(RECORDS PROVIDED)

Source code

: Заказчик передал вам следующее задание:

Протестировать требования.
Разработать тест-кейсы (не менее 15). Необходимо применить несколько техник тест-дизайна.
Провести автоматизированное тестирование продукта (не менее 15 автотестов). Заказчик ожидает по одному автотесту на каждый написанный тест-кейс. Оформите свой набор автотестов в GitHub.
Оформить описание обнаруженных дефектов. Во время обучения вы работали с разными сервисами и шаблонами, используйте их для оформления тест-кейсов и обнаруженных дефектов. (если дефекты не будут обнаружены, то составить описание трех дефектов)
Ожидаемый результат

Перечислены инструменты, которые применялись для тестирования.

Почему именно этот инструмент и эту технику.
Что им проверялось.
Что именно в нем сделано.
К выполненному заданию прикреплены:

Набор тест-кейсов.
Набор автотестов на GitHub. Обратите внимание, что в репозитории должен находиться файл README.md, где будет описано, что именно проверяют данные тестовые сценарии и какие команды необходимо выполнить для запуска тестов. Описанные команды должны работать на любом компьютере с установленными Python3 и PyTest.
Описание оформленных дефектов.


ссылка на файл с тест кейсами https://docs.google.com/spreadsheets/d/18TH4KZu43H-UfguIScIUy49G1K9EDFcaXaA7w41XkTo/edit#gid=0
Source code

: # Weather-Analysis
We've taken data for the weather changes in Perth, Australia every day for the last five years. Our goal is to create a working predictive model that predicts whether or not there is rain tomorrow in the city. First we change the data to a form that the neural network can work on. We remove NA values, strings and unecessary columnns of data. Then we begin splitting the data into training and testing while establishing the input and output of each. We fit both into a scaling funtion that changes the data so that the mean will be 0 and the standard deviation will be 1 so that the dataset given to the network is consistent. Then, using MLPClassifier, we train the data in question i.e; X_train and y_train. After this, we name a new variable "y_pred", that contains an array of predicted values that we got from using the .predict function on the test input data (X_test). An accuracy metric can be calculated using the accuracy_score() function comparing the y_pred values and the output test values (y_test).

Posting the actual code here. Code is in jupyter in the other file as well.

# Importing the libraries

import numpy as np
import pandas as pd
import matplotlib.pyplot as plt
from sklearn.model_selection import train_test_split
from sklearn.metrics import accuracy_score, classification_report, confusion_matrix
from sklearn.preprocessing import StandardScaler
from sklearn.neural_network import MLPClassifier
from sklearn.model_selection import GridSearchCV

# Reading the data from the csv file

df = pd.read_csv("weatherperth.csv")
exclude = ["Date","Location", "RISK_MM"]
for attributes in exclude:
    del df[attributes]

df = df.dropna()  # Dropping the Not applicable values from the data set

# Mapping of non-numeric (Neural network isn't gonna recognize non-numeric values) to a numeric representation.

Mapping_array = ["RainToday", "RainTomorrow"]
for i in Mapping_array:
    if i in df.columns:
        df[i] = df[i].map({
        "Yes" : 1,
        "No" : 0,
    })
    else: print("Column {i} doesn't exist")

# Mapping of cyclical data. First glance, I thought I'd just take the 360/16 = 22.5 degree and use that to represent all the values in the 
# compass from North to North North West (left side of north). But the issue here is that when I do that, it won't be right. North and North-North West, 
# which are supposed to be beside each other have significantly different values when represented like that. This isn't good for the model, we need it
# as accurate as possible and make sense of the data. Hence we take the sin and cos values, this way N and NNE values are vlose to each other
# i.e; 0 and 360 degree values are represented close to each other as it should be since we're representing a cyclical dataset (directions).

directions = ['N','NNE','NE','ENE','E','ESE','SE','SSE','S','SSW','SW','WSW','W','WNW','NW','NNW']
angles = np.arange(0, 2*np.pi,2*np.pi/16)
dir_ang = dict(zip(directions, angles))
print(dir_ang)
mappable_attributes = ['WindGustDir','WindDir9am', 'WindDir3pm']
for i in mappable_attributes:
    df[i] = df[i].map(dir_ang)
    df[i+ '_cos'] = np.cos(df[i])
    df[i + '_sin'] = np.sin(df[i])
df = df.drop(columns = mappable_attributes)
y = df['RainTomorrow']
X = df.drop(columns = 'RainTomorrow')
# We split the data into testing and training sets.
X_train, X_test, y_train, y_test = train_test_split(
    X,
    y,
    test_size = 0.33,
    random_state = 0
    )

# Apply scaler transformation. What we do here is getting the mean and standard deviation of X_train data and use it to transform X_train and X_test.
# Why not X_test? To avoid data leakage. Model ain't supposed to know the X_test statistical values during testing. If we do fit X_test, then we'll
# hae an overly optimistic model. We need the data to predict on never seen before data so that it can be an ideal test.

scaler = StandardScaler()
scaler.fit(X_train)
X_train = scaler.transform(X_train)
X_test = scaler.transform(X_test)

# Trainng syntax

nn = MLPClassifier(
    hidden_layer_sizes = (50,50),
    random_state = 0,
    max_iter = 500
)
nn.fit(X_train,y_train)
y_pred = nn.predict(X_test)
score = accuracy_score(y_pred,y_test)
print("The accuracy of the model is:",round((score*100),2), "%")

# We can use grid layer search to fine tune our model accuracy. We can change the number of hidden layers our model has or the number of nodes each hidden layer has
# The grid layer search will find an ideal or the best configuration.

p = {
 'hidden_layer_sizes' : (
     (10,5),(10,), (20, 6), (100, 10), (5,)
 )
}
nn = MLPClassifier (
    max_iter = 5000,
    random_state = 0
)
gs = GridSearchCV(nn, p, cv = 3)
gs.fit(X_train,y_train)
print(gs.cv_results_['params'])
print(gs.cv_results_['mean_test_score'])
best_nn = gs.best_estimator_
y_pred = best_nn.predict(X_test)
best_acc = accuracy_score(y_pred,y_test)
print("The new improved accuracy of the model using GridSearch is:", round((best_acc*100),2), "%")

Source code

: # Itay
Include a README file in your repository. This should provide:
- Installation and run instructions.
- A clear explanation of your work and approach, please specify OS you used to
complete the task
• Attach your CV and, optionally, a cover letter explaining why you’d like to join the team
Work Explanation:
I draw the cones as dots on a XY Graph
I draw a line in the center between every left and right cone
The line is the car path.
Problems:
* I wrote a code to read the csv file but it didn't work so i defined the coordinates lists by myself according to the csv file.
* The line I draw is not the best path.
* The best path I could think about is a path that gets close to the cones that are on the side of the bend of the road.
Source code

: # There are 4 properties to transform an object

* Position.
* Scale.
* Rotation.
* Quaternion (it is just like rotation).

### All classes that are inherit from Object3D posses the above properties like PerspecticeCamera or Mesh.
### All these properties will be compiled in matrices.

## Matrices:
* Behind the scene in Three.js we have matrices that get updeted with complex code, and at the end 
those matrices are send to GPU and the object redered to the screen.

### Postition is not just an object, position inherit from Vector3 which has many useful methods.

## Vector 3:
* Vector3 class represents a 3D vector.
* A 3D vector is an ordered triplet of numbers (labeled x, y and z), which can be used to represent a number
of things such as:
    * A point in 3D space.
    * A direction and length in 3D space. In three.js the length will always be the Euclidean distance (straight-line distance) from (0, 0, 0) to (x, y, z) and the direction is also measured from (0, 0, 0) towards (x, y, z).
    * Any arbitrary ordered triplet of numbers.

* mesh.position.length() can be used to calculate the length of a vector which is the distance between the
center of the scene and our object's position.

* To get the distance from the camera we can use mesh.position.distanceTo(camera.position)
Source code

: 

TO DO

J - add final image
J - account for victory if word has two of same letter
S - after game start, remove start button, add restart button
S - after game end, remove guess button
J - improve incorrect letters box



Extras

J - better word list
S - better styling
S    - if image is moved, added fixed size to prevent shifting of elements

(End RECORDS PROVIDED)

• _YOUR TASK_
In the listing above, locate the line containing "X_test = scaler.transform(X_test)" and the line containing "print(gs.cv_results_['mean_test_score'])". Transcribe those two lines and everything between them, exactly as written.

• _RESPONSE_
X_test = scaler.transform(X_test)

# Trainng syntax

nn = MLPClassifier(
    hidden_layer_sizes = (50,50),
    random_state = 0,
    max_iter = 500
)
nn.fit(X_train,y_train)
y_pred = nn.predict(X_test)
score = accuracy_score(y_pred,y_test)
print("The accuracy of the model is:",round((score*100),2), "%")

# We can use grid layer search to fine tune our model accuracy. We can change the number of hidden layers our model has or the number of nodes each hidden layer has
# The grid layer search will find an ideal or the best configuration.

p = {
 'hidden_layer_sizes' : (
     (10,5),(10,), (20, 6), (100, 10), (5,)
 )
}
nn = MLPClassifier (
    max_iter = 5000,
    random_state = 0
)
gs = GridSearchCV(nn, p, cv = 3)
gs.fit(X_train,y_train)
print(gs.cv_results_['params'])
print(gs.cv_results_['mean_test_score'])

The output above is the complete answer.